Tarn was initially developed with miscible injectant for pressure maintenance and EOR, with miscible water alternating gas, MWAG, not recommended due to lower permeability in exploration wells and signs of water damage in laboratory tests of exploration well core.
But higher quality reservoir was discovered during development drilling from the 2N and 2L pads, reopening the potential for MWAG, which compared to continuous MI injection, is expected to yield higher recovery due to improved mobility control. Immiscible water-alternating gas using lean gas was applied to the Tarn reservoir from 2014-18, following cessation of NGL imports from Prudhoe, but when those imports returned in 2018, the field was returned to MWAG flood.
ConocoPhillips said there are no current plans for drilling at Tarn in the current plan period.
The majority Tarn wells have been converted to gas lift due to well integrity issues from jet pump power fluids, with paraffin scrapes and hot diesel flushes used to mitigate paraffin deposition to some extent - mitigation measures expected to continue to be applied in the plan period.
The three remaining wells on jet pump are being considered for conversion to gas lift.
Plans are in place to recomplete wells at Tarn with new perforations or by isolating high water cut zones, with feasibility of fracking or refracking the wells also being considered.
ConocoPhillips said “there is potential to further develop Tarn through new development well drilling” provided economics are competitive.
As a first step a new full field model for Tarn is being history matched and once complete, the FFM will be used to identify drilling opportunities and the associated economics and to compare then with other Kuparuk opportunities.
Tabasco PAThe Tabasco PA has just eight active wells, five producers and three injectors, and 2020 oil production averaged 1,100 barrels per day. Water production averaged 14,200 bpd.
There were no development wells drilled at Tabasco during 2020 and one well was shut-in when a high shut-in bottomhole pressure was measured.
The company said there are no plans for drilling activity at Tabasco during the 2021 plan period.
Waterflood operations will continue to be optimized, with plans to use artificial neural network machine learning in two wells in 2021.
“The reservoir management strategy is predicated upon injecting water deep into the central canyon and producing from the periphery,” ConocoPhillips said.

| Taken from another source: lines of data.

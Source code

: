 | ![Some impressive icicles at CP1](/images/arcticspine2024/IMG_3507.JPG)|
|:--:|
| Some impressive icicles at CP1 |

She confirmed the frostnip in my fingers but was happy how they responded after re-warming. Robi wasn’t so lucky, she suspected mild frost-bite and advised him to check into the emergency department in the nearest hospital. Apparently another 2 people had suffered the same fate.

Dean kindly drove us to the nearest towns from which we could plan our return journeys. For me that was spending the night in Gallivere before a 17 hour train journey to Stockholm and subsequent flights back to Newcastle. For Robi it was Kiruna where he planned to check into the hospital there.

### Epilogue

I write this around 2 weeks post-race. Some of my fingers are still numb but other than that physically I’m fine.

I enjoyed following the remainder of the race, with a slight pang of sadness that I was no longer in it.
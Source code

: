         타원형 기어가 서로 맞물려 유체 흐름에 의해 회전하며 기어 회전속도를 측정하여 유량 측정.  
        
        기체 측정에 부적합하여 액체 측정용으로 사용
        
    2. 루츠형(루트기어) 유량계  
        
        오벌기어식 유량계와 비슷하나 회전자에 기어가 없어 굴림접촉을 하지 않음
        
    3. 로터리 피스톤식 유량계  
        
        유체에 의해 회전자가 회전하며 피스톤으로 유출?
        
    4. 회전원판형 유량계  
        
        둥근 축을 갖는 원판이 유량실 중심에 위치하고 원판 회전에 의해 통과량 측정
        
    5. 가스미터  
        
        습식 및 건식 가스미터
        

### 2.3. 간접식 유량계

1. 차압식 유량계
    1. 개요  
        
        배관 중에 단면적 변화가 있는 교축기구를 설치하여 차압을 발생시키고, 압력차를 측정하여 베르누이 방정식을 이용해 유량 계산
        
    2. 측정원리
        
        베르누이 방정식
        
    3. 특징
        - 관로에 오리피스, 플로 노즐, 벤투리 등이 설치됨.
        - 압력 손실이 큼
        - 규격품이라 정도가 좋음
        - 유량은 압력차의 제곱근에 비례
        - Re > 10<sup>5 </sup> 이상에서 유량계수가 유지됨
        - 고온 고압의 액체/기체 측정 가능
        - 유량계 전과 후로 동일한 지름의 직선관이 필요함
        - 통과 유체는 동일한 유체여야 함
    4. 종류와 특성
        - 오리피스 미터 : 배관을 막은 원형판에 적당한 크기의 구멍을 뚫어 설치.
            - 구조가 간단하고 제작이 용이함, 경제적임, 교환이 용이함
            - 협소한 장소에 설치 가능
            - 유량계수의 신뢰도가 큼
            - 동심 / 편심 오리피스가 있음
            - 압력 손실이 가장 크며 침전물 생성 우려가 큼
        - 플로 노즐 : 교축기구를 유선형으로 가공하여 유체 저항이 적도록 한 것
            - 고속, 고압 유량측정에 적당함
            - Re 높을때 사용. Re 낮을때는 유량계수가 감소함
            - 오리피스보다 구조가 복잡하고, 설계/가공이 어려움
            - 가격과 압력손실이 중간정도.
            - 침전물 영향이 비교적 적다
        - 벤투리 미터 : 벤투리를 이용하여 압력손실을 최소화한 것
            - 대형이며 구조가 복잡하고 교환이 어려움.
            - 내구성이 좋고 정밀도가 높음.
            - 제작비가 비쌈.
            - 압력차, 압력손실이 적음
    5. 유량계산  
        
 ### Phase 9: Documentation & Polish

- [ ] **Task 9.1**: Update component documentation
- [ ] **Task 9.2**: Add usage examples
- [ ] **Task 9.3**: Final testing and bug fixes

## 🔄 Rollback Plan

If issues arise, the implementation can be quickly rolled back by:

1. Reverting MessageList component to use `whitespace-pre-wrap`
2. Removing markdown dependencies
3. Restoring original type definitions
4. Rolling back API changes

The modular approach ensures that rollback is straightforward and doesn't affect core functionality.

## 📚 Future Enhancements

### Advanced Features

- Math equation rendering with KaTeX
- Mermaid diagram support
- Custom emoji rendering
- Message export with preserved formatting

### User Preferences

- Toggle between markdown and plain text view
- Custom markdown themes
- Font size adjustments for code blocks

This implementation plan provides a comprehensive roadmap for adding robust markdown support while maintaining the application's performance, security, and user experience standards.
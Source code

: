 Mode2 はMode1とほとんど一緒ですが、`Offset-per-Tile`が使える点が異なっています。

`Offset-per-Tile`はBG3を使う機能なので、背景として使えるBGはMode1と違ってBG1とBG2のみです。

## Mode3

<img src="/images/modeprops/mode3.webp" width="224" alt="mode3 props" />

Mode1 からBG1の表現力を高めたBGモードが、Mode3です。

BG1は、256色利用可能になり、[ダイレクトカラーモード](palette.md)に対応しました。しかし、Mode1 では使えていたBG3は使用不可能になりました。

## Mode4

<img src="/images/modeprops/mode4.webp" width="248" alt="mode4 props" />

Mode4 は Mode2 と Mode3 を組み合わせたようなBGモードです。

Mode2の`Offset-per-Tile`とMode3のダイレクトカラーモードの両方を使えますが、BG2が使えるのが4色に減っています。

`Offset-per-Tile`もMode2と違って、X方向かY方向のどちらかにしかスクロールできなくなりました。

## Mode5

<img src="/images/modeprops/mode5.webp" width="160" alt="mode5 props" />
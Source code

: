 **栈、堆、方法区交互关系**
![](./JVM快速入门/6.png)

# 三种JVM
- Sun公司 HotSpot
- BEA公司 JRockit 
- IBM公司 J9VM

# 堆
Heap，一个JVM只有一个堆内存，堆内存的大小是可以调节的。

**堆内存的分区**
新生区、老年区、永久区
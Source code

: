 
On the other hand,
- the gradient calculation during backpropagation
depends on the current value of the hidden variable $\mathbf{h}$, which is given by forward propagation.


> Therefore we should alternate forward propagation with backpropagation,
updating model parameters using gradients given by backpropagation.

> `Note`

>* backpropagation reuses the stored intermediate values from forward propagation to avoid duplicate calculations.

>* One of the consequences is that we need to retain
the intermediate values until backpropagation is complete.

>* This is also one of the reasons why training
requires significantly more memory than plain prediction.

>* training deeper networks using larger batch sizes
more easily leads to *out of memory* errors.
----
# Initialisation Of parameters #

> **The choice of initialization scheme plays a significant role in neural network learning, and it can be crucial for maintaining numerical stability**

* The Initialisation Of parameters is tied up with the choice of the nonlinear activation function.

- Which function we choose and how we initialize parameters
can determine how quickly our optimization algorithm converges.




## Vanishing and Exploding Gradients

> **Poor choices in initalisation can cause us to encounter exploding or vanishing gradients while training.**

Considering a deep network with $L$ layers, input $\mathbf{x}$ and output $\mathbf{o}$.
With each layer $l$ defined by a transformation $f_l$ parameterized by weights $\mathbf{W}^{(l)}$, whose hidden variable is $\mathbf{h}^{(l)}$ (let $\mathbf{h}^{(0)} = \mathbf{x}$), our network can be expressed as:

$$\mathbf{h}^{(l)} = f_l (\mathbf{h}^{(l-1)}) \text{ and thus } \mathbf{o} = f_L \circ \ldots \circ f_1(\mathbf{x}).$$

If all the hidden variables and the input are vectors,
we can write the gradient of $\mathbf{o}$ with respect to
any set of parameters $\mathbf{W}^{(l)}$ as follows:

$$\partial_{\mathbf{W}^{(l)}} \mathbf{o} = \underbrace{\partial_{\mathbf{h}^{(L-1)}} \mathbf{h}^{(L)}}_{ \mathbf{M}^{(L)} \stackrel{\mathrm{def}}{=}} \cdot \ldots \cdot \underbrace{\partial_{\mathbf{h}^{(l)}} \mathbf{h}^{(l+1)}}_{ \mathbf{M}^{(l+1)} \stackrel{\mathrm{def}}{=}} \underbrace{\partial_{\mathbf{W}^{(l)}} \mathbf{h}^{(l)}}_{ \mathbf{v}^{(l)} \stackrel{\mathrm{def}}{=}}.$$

Meltwater PAConocoPhillips said it will be shutting-in the Meltwater PA south of the unit at drill site 2P. As of the end of 2020 it had 16 active wells, nine producers and seven injectors, with average oil production of just 300 barrels per day. Production is expected to continue at least through this summer, the company said in the 2021 POD for the Meltwater PA.
The company said shutting in Meltwater will “eliminate backout impacts to the rest of CPF2 production.”
In 2020, there were no development wells drilled; two producers were converted to jet pump operations, one of which had to be subsequently shut down due to low productivity.
The company said the nature of the reservoir requires reduced injection pressure, not enough to maintain reservoir pressure, resulting in a steady decline. “Insufficient pressure support and limited connectivity between producers and injectors impacted Meltwater well production, and low rates, frequent freezing, and no-flow situations have impacted Meltwater well uptime.” Some wells were converted to jet pump artificial lift but with limited success.
Some 15,000-17,000 barrels of water per day is cycled to and from DS2P to keep the line warm.
“This additional water cycling causes backout at CPF2, which significantly exceeds all existing and expected Meltwater oil production,” ConocoPhillips said, with daily backout at CPF2 caused by Meltwater estimated at 600 bpd, compared to Meltwater production of 300 bpd last year.
ConocoPhillips said it is working on detailed plans for the indefinite shut-in, which will address a timeline to plug and abandon the wells, possible movement of pigging equipment at DS2P, suspension of the surface kit, potential reuse of some surface kit elsewhere and potential use of DS2P gravel and pipelines for other developments.